• Video: Behind the scenes at Andy Murray's GQ shoot. There's lots of fire.
• How will Djokovic deal with his former coach Jelena Gencic's death? He could be emboldened to win the French Open to honor her.
“She didn’t know she was going to die probably, but she told Novak when she saw him last time that she would be the most happiest woman to hold that trophy,” Marian Vajda, Djokovic’s current coach, said Saturday night. “When she saw Novak the last time, she told him she wanted to take a picture and have the whole collection.”
• Alix Ramsay says Sloane Stephens needs to learn from her PR mistakes and points to Laura Robson as an example.
Her assessment of her position is society following the Erakovic win was, shall we say, a little over the top?
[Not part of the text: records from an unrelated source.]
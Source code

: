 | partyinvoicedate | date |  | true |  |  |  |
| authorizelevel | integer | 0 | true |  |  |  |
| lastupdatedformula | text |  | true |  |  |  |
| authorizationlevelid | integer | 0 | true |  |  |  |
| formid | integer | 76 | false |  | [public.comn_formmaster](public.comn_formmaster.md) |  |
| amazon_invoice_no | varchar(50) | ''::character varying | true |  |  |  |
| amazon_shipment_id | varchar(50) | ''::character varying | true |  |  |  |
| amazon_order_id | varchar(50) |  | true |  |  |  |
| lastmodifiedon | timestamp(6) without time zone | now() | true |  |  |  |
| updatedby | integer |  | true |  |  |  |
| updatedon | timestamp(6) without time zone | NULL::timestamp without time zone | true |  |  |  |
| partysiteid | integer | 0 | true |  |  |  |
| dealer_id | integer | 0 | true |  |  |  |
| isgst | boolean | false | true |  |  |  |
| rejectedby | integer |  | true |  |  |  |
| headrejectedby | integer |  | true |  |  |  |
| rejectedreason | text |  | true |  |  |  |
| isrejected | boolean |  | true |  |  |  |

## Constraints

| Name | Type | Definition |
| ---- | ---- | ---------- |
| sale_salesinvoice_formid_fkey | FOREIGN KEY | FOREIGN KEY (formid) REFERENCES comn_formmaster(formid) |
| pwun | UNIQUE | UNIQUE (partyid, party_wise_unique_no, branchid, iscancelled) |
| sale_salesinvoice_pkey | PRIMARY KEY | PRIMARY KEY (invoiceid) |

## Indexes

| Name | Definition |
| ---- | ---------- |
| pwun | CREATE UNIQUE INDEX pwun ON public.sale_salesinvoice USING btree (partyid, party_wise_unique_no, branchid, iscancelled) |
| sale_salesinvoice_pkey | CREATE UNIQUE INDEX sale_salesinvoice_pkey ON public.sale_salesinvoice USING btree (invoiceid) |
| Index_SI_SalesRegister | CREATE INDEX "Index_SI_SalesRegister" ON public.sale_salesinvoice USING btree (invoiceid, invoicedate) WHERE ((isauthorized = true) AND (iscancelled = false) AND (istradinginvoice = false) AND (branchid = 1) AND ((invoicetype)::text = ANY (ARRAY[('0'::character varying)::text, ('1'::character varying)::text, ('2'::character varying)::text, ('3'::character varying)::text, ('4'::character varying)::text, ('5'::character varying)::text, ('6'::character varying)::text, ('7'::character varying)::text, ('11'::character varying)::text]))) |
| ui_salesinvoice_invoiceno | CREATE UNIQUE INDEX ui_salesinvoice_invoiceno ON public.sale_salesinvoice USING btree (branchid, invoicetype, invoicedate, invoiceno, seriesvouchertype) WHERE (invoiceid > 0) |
“I don’t live in the real world, so I don’t know,” she gushed. “But hopefully it never stops. I mean, there are no other 20 years olds like me. Might be a few, like Miley Cyrus or something, but other than that I’m pretty much riding solo on this train.”
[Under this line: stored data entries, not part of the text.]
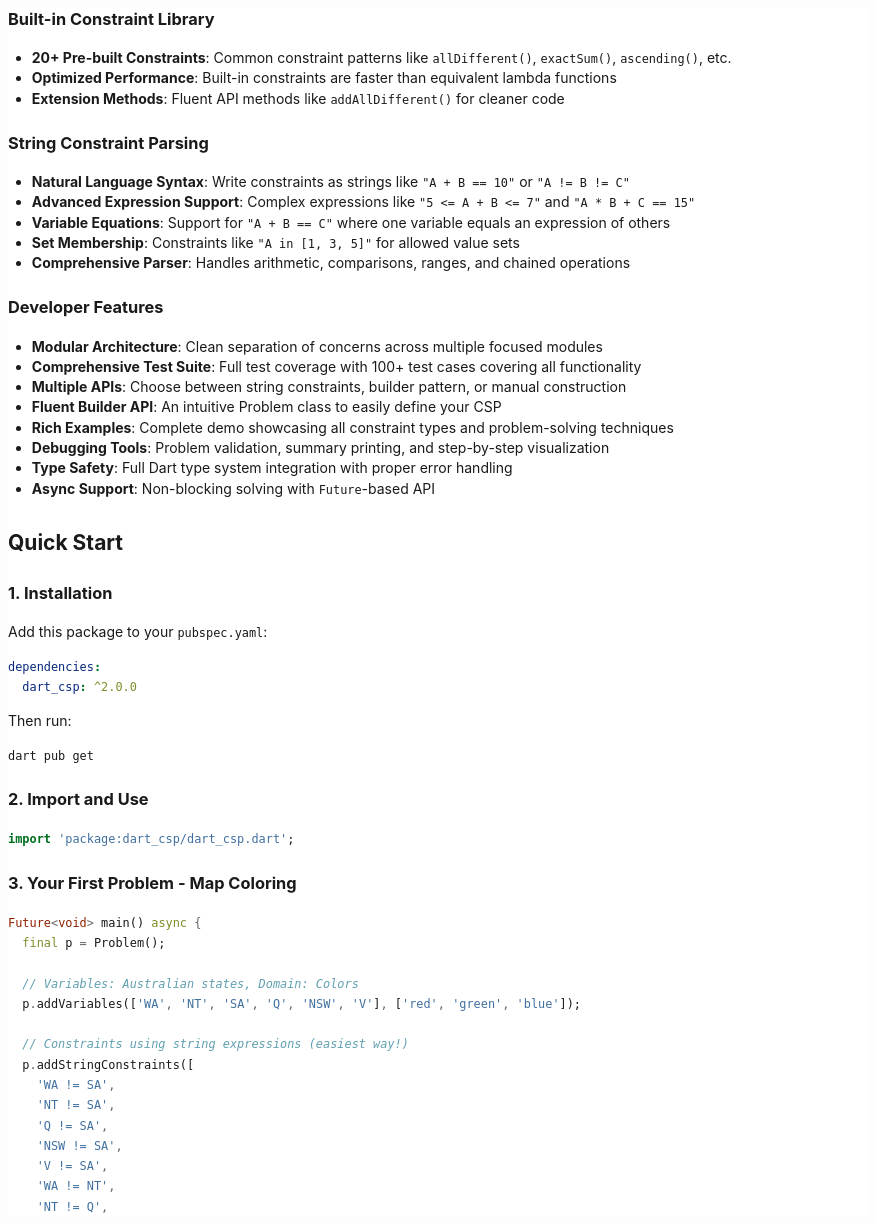 ### Built-in Constraint Library
- **20+ Pre-built Constraints**: Common constraint patterns like `allDifferent()`, `exactSum()`, `ascending()`, etc.
- **Optimized Performance**: Built-in constraints are faster than equivalent lambda functions
- **Extension Methods**: Fluent API methods like `addAllDifferent()` for cleaner code

### String Constraint Parsing
- **Natural Language Syntax**: Write constraints as strings like `"A + B == 10"` or `"A != B != C"`
- **Advanced Expression Support**: Complex expressions like `"5 <= A + B <= 7"` and `"A * B + C == 15"`
- **Variable Equations**: Support for `"A + B == C"` where one variable equals an expression of others
- **Set Membership**: Constraints like `"A in [1, 3, 5]"` for allowed value sets
- **Comprehensive Parser**: Handles arithmetic, comparisons, ranges, and chained operations

### Developer Features
- **Modular Architecture**: Clean separation of concerns across multiple focused modules
- **Comprehensive Test Suite**: Full test coverage with 100+ test cases covering all functionality
- **Multiple APIs**: Choose between string constraints, builder pattern, or manual construction
- **Fluent Builder API**: An intuitive Problem class to easily define your CSP
- **Rich Examples**: Complete demo showcasing all constraint types and problem-solving techniques
- **Debugging Tools**: Problem validation, summary printing, and step-by-step visualization
- **Type Safety**: Full Dart type system integration with proper error handling
- **Async Support**: Non-blocking solving with `Future`-based API

## Quick Start

### 1. Installation

Add this package to your `pubspec.yaml`:

```yaml
dependencies:
  dart_csp: ^2.0.0
```

Then run:
```bash
dart pub get
```

### 2. Import and Use

```dart
import 'package:dart_csp/dart_csp.dart';
```

### 3. Your First Problem - Map Coloring

```dart
Future<void> main() async {
  final p = Problem();
  
  // Variables: Australian states, Domain: Colors
  p.addVariables(['WA', 'NT', 'SA', 'Q', 'NSW', 'V'], ['red', 'green', 'blue']);
  
  // Constraints using string expressions (easiest way!)
  p.addStringConstraints([
    'WA != SA',
    'NT != SA', 
    'Q != SA',
    'NSW != SA',
    'V != SA',
    'WA != NT',
    'NT != Q',
```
The problem is that out with the rarefied world of tennis, no one knows who Sloane Stephens is. She is not the first young player to have ideas above her station, and she will not be the last, but in the fame game, she is still a bit-part player.
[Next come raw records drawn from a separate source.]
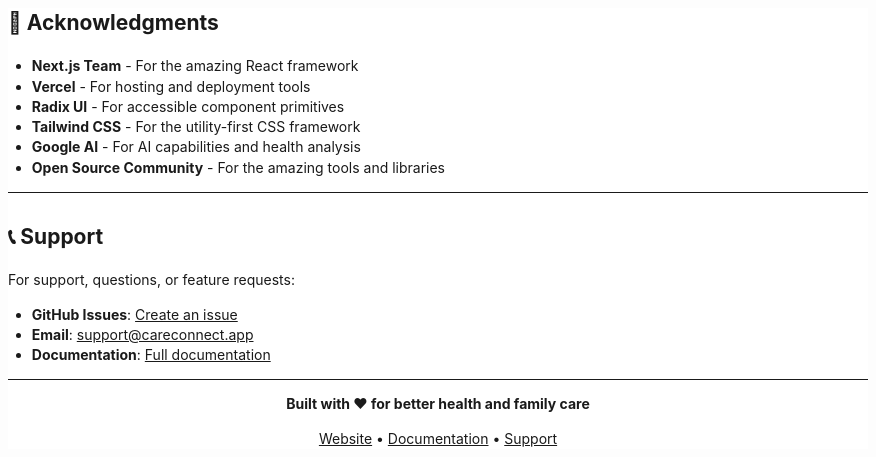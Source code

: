 
## 🙏 Acknowledgments

- **Next.js Team** - For the amazing React framework
- **Vercel** - For hosting and deployment tools
- **Radix UI** - For accessible component primitives
- **Tailwind CSS** - For the utility-first CSS framework
- **Google AI** - For AI capabilities and health analysis
- **Open Source Community** - For the amazing tools and libraries

---

## 📞 Support

For support, questions, or feature requests:

- **GitHub Issues**: [Create an issue](https://github.com/yourusername/careconnect/issues)
- **Email**: support@careconnect.app
- **Documentation**: [Full documentation](https://docs.careconnect.app)

---

<div align="center">

**Built with ❤️ for better health and family care**

[Website](https://careconnect.app) • [Documentation](https://docs.careconnect.app) • [Support](https://github.com/yourusername/careconnect/issues)

</div>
• Great read on why Hawk-Eye is unnecessary (and problematic) on clay. I've spoken to a number of officials on the issue, and they all express doubt as to whether Hawk-Eye is as accurate as everyone seems to think it is. On clay, the mark is clear.
In a sense, implementing Hawkeye on clay would be ‘put up or shut up’ time for the technology and its manufacturers. The mark never lies and players, officials and fans can finally see for themselves how many calls were upheld or overturned when they really shouldn’t have been. Set the scene for the worst case scenario, and a very plausible one. Rafael Nadal and Novak Djokovic are playing in a Roland Garros final, late in the fifth set. Nadal’s shot is called out on a break point for Djokovic, and Nadal challenges. The technology rules the ball in, but there’s a clear mark showing that it is in fact out. There’s no evidence to suggest that the technology is more accurate than the mark, so what’s right? That might be an extreme example but a valid, and very real, concern. The chair umpire’s hands are tied and control over the match is more or less taken out of his or her hands. On the other side of the coin, the credibility of the technology as a whole take a hit. What happens then?
After Federer overcame Gilles Simon in five sets, most sane people assumed NBC would switch to Suzanne Lenglen, where World No. 4 Agnieszka Radwanska was facing off against 2008 Rolly G champion Ana Ivanovic. After all, NBC’s coverage window still had plenty of time to go. But surprise, surprise, NBC did not do such a thing. The network proceeded to show Serena Williams’ 1 and 3 trashing of Roberta Vinci from earlier.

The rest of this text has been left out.